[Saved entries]

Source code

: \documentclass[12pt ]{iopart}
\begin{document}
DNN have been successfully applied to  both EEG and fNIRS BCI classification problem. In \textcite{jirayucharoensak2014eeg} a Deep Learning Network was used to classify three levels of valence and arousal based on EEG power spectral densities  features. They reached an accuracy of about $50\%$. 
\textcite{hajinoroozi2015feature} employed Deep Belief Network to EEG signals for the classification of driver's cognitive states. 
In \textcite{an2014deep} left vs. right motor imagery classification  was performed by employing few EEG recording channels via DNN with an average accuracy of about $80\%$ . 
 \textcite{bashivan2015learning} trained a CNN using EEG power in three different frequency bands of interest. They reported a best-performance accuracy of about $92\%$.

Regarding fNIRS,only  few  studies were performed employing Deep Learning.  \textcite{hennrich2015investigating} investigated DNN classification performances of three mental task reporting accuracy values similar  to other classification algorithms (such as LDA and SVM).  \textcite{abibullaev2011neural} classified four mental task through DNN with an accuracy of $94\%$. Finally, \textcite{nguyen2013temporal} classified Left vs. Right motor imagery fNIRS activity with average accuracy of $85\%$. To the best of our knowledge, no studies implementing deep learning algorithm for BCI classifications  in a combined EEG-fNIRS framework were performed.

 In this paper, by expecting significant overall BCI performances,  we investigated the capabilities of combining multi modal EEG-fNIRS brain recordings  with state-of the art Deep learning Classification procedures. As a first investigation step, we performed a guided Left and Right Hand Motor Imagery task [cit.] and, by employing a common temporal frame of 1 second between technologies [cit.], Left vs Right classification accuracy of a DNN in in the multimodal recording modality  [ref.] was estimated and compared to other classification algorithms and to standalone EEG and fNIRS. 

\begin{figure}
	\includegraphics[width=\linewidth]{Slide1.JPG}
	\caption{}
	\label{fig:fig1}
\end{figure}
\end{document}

■ **WHAT TO DO**: Write out every record shown above, word for word.

■ **EXPECTED ANSWER**:
Source code

: \documentclass[12pt ]{iopart}
\begin{document}
DNN have been successfully applied to  both EEG and fNIRS BCI classification problem. In \textcite{jirayucharoensak2014eeg} a Deep Learning Network was used to classify three levels of valence and arousal based on EEG power spectral densities  features. They reached an accuracy of about $50\%$. 
\textcite{hajinoroozi2015feature} employed Deep Belief Network to EEG signals for the classification of driver's cognitive states. 
In \textcite{an2014deep} left vs. right motor imagery classification  was performed by employing few EEG recording channels via DNN with an average accuracy of about $80\%$ . 
 \textcite{bashivan2015learning} trained a CNN using EEG power in three different frequency bands of interest. They reported a best-performance accuracy of about $92\%$.

Regarding fNIRS,only  few  studies were performed employing Deep Learning.  \textcite{hennrich2015investigating} investigated DNN classification performances of three mental task reporting accuracy values similar  to other classification algorithms (such as LDA and SVM).  \textcite{abibullaev2011neural} classified four mental task through DNN with an accuracy of $94\%$. Finally, \textcite{nguyen2013temporal} classified Left vs. Right motor imagery fNIRS activity with average accuracy of $85\%$. To the best of our knowledge, no studies implementing deep learning algorithm for BCI classifications  in a combined EEG-fNIRS framework were performed.

 In this paper, by expecting significant overall BCI performances,  we investigated the capabilities of combining multi modal EEG-fNIRS brain recordings  with state-of the art Deep learning Classification procedures. As a first investigation step, we performed a guided Left and Right Hand Motor Imagery task [cit.] and, by employing a common temporal frame of 1 second between technologies [cit.], Left vs Right classification accuracy of a DNN in in the multimodal recording modality  [ref.] was estimated and compared to other classification algorithms and to standalone EEG and fNIRS. 

\begin{figure}
	\includegraphics[width=\linewidth]{Slide1.JPG}
	\caption{}
	\label{fig:fig1}
\end{figure}
\end{document}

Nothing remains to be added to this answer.